Bingung, kata yang mewakili kondisi batinku saat ini. Lesu, tutur yang mewakili kondisi jasmaniku saat ini. Aku haturkan maaf sedalam-dalamnya kepada semua yang harus ku utarakan maaf. Terima kasih kepada semua sahabat-sahabatku yang mampu bertahan hingga saat ini. Khilafku tak terhingga, kesalahanku tak bermuara ujungnya. Benarku sepenuhnya milik Tuhan yang maha benar. Salahku, luputku, sepenuhnya milikku sebagai manusia dhoif yang selalu lalai akan kebenaran Tuhan.

Aku terlahir ke dunia ini dengan segala rupa keraguan. Aku manusia ragu. Segala macam hal tak bisa ku luput dari keraguan. Aku selalu bimbang dengan jalan yang ku tempuh sendiri. Apalagi harus diamanahi untuk menahkodai sebuah wadah yang benar-benar elok jalannya. Keputusan konkret, kejelasan, kepastian adalah hal yang harus ada dan mewujud dalam wadah tersebut. Kiranya sangat bertolak belakang denganku. Itulah sebabnya, aku cenderung lalai akan sebuah keputusan dan selalu ragu akan sebuah kejelasan. Aku adalah manusia yang penuh pertimbangan dan keraguan. Entahlah, ada berbagai macam tanggapan dari orang-orang; ada yang menganggapnya sebagai sesuatu hal yang bagus, ada juga yang menganggapnya sesuatu yang buruk. Namun, bagiku kondisi semacam ini adalah biang penyakit yang terus menerus menggerogoti semua proses hidupku. Itulah penyakitku, kelemahanku, sahabatku.

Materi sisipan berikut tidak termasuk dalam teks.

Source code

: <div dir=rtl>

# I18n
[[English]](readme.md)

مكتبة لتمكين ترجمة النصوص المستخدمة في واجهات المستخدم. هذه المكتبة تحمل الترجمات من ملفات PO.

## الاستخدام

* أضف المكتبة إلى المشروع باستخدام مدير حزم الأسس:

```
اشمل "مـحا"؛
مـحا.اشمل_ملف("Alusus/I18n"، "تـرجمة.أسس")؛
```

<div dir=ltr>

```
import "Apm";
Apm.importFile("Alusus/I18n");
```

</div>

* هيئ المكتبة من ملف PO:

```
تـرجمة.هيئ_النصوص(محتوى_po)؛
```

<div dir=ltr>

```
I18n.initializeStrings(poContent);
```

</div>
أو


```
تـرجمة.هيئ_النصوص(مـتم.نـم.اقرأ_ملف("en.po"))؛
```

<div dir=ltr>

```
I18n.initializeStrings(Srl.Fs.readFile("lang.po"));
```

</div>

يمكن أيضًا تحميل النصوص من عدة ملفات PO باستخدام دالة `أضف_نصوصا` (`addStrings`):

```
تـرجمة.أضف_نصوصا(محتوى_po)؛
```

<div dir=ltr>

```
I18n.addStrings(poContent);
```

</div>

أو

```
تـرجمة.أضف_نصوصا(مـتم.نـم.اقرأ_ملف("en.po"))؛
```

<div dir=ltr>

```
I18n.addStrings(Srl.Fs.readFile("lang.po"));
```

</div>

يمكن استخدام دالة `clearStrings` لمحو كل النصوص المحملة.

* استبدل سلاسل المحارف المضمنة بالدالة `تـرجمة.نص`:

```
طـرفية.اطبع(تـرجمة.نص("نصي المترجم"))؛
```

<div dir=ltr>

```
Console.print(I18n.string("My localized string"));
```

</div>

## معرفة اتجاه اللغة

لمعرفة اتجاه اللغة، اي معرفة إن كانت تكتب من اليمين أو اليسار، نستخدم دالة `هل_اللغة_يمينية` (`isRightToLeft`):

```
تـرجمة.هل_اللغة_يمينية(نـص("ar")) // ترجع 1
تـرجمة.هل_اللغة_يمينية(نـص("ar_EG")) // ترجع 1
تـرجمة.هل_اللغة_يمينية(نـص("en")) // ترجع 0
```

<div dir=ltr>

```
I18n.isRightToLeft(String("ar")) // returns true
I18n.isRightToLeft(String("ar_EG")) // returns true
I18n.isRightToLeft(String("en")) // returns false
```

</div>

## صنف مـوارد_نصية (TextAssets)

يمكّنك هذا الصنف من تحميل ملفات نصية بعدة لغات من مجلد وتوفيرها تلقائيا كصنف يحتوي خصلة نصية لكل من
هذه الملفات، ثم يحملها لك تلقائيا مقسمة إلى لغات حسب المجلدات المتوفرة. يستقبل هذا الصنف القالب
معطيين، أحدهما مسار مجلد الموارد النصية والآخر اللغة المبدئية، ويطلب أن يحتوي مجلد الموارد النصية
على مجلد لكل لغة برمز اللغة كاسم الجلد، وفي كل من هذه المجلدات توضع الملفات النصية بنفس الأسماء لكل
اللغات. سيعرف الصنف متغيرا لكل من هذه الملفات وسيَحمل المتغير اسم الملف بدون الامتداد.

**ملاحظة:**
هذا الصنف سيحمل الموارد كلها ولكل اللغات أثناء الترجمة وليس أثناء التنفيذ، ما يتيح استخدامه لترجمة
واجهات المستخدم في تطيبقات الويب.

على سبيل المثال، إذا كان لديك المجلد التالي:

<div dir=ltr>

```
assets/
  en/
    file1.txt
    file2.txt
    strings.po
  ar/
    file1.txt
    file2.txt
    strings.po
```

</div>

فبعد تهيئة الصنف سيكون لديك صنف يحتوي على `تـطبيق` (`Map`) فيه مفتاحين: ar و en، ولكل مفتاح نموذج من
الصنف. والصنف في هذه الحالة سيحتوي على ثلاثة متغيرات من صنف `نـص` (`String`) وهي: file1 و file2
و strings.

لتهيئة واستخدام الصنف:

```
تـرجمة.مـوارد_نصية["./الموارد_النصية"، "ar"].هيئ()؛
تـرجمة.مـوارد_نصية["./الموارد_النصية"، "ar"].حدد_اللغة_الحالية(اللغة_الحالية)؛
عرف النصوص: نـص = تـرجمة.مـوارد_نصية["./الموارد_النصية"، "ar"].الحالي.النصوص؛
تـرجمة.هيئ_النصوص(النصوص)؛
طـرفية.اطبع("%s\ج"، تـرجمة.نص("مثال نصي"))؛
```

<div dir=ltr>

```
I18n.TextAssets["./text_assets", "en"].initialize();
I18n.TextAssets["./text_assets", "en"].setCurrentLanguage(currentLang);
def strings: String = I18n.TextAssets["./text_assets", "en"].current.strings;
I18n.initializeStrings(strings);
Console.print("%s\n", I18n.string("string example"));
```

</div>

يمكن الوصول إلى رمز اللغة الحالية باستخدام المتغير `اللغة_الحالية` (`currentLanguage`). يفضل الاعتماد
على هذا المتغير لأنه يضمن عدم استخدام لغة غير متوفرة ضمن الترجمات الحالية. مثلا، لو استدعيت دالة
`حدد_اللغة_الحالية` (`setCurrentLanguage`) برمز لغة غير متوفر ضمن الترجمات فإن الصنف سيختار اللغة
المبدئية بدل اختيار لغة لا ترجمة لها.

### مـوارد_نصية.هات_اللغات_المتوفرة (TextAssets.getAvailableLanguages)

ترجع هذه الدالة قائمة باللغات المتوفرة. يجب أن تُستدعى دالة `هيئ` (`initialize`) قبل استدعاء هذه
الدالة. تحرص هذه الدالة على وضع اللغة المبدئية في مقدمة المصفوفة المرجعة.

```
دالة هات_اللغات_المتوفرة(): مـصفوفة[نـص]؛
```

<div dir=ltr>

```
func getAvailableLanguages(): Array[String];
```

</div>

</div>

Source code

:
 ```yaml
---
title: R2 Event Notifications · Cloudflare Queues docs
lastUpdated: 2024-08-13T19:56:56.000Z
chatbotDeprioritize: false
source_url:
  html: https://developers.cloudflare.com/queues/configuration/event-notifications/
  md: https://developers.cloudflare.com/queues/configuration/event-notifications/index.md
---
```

Maka dari itu, aku tidak menuntut banyak, kawanku, sahabatku, semuanya. Akupun tak enak rasanya jika terlalu banyak menuntut. Aku membutuhkan kalian, sungguh. Jika batinku selalu merasa ragu, maka yakinkan aku atas nama persahabatan. Jika gelagatku terlalu banyak pertimbangan, maka pastikan aku dan yakinkan aku atas nama kekeluargaan. Aku tak bisa menuntut lebih, sahabatku, hanya itu saja, cukup. Aku pun manusia perasa, manusia yang sangat emosional. Nuraniku, belas kasihku, kepada semua orang, termasuk kalian tidak pernah mati, Wallahi. Bahkan aku merasa pandangan mata semua orang yang menatapku, termasuk kalian sahabatku, adalah pandangan mata berang, dengki, seperti memusuhiku secara diam-diam, seperti tatapan mata yang memendam rasa benci padaku. Entahlah, aku hanya merasa demikian.

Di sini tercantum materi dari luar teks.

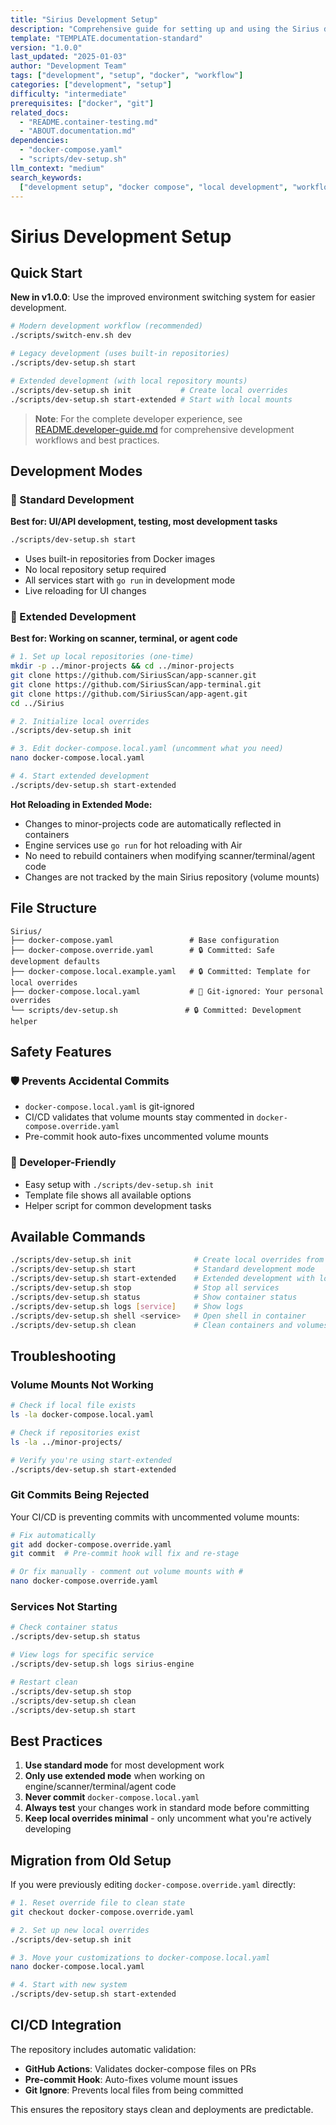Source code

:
 ```yaml
---
title: "Sirius Development Setup"
description: "Comprehensive guide for setting up and using the Sirius development environment, including standard and extended development modes with local repository integration."
template: "TEMPLATE.documentation-standard"
version: "1.0.0"
last_updated: "2025-01-03"
author: "Development Team"
tags: ["development", "setup", "docker", "workflow"]
categories: ["development", "setup"]
difficulty: "intermediate"
prerequisites: ["docker", "git"]
related_docs:
  - "README.container-testing.md"
  - "ABOUT.documentation.md"
dependencies:
  - "docker-compose.yaml"
  - "scripts/dev-setup.sh"
llm_context: "medium"
search_keywords:
  ["development setup", "docker compose", "local development", "workflow"]
---
```


# Sirius Development Setup

## Quick Start

**New in v1.0.0**: Use the improved environment switching system for easier development.

```bash
# Modern development workflow (recommended)
./scripts/switch-env.sh dev

# Legacy development (uses built-in repositories)
./scripts/dev-setup.sh start

# Extended development (with local repository mounts)
./scripts/dev-setup.sh init           # Create local overrides
./scripts/dev-setup.sh start-extended # Start with local mounts
```

> **Note**: For the complete developer experience, see [README.developer-guide.md](README.developer-guide.md) for comprehensive development workflows and best practices.

## Development Modes

### 🎯 Standard Development

**Best for: UI/API development, testing, most development tasks**

```bash
./scripts/dev-setup.sh start
```

- Uses built-in repositories from Docker images
- No local repository setup required
- All services start with `go run` in development mode
- Live reloading for UI changes

### 🔧 Extended Development

**Best for: Working on scanner, terminal, or agent code**

```bash
# 1. Set up local repositories (one-time)
mkdir -p ../minor-projects && cd ../minor-projects
git clone https://github.com/SiriusScan/app-scanner.git
git clone https://github.com/SiriusScan/app-terminal.git
git clone https://github.com/SiriusScan/app-agent.git
cd ../Sirius

# 2. Initialize local overrides
./scripts/dev-setup.sh init

# 3. Edit docker-compose.local.yaml (uncomment what you need)
nano docker-compose.local.yaml

# 4. Start extended development
./scripts/dev-setup.sh start-extended
```

**Hot Reloading in Extended Mode:**
- Changes to minor-projects code are automatically reflected in containers
- Engine services use `go run` for hot reloading with Air
- No need to rebuild containers when modifying scanner/terminal/agent code
- Changes are not tracked by the main Sirius repository (volume mounts)

## File Structure

```
Sirius/
├── docker-compose.yaml                 # Base configuration
├── docker-compose.override.yaml        # 🔒 Committed: Safe development defaults
├── docker-compose.local.example.yaml   # 🔒 Committed: Template for local overrides
├── docker-compose.local.yaml           # 🚫 Git-ignored: Your personal overrides
└── scripts/dev-setup.sh               # 🔒 Committed: Development helper
```

## Safety Features

### 🛡️ Prevents Accidental Commits

- `docker-compose.local.yaml` is git-ignored
- CI/CD validates that volume mounts stay commented in `docker-compose.override.yaml`
- Pre-commit hook auto-fixes uncommented volume mounts

### 🔧 Developer-Friendly

- Easy setup with `./scripts/dev-setup.sh init`
- Template file shows all available options
- Helper script for common development tasks

## Available Commands

```bash
./scripts/dev-setup.sh init              # Create local overrides from template
./scripts/dev-setup.sh start             # Standard development mode
./scripts/dev-setup.sh start-extended    # Extended development with local repos
./scripts/dev-setup.sh stop              # Stop all services
./scripts/dev-setup.sh status            # Show container status
./scripts/dev-setup.sh logs [service]    # Show logs
./scripts/dev-setup.sh shell <service>   # Open shell in container
./scripts/dev-setup.sh clean             # Clean containers and volumes
```

## Troubleshooting

### Volume Mounts Not Working

```bash
# Check if local file exists
ls -la docker-compose.local.yaml

# Check if repositories exist
ls -la ../minor-projects/

# Verify you're using start-extended
./scripts/dev-setup.sh start-extended
```

### Git Commits Being Rejected

Your CI/CD is preventing commits with uncommented volume mounts:

```bash
# Fix automatically
git add docker-compose.override.yaml
git commit  # Pre-commit hook will fix and re-stage

# Or fix manually - comment out volume mounts with #
nano docker-compose.override.yaml
```

### Services Not Starting

```bash
# Check container status
./scripts/dev-setup.sh status

# View logs for specific service
./scripts/dev-setup.sh logs sirius-engine

# Restart clean
./scripts/dev-setup.sh stop
./scripts/dev-setup.sh clean
./scripts/dev-setup.sh start
```

## Best Practices

1. **Use standard mode** for most development work
2. **Only use extended mode** when working on engine/scanner/terminal/agent code
3. **Never commit** `docker-compose.local.yaml`
4. **Always test** your changes work in standard mode before committing
5. **Keep local overrides minimal** - only uncomment what you're actively developing

## Migration from Old Setup

If you were previously editing `docker-compose.override.yaml` directly:

```bash
# 1. Reset override file to clean state
git checkout docker-compose.override.yaml

# 2. Set up new local overrides
./scripts/dev-setup.sh init

# 3. Move your customizations to docker-compose.local.yaml
nano docker-compose.local.yaml

# 4. Start with new system
./scripts/dev-setup.sh start-extended
```

## CI/CD Integration

The repository includes automatic validation:

- **GitHub Actions**: Validates docker-compose files on PRs
- **Pre-commit Hook**: Auto-fixes volume mount issues
- **Git Ignore**: Prevents local files from being committed

This ensures the repository stays clean and deployments are predictable.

Jika kemudian salah, mohon maafkan dan aku memohon terangkan jika asumsiku ternyata salah. Aku berharap, dan sangat berharap ada yang mengatakan, sebab menyakitkan rasanya bagiku. Aku sulit mendekatkan diri kepada kalian semua, aku merasa penuh dosa dan berlumur kesalahan jika berada di dekat kalian dan bercengkerama jenaka dengan kalian. Ku mohon haturkan padaku jika asumsiku ternyata salah, kawanku. Atau kalaupun memang benar adanya, ku mohon maafkan. Aku akan berusaha memperbaiki diri. Ku mohon sahabatku, koreksi kesalahanku, marahi aku, tegur aku, jika ada hal yang tidak bisa kalian terima. Aku dengan senang hati, bahkan gembira jika kalian melakukan hal semacam itu padaku.

Sahabatku, kalian tahu makna dari sahabat bagiku? Bagiku sahabat adalah satu kesatuan entitas yang tiada duanya, tiada tiganya, tiada berbilangnya. Sahabat adalah ia yang tak mau sahabatnya berjalan dalam jurang ke-fana-an. Sahabat adalah ia yang enggan sahabatnya luput akan kebaikan. Jika sahabatku merasa salah, maka aku pun merasa salah juga dan sudah menjadi tanggung jawabku untuk kemudian membenarkannya. Jika sahabatku merasa lapar, maka aku pun merasa lapar juga dan sudah barang tentu menjadi tanggung jawabku untuk merasa kenyang bersama. Jika sahabatku merasa menderita, maka penderitaan itu pun dapat ku rasakan dan sudah menjadi tanggung jawab untuk membuatnya Bahagia bersamaku, bersama-sama.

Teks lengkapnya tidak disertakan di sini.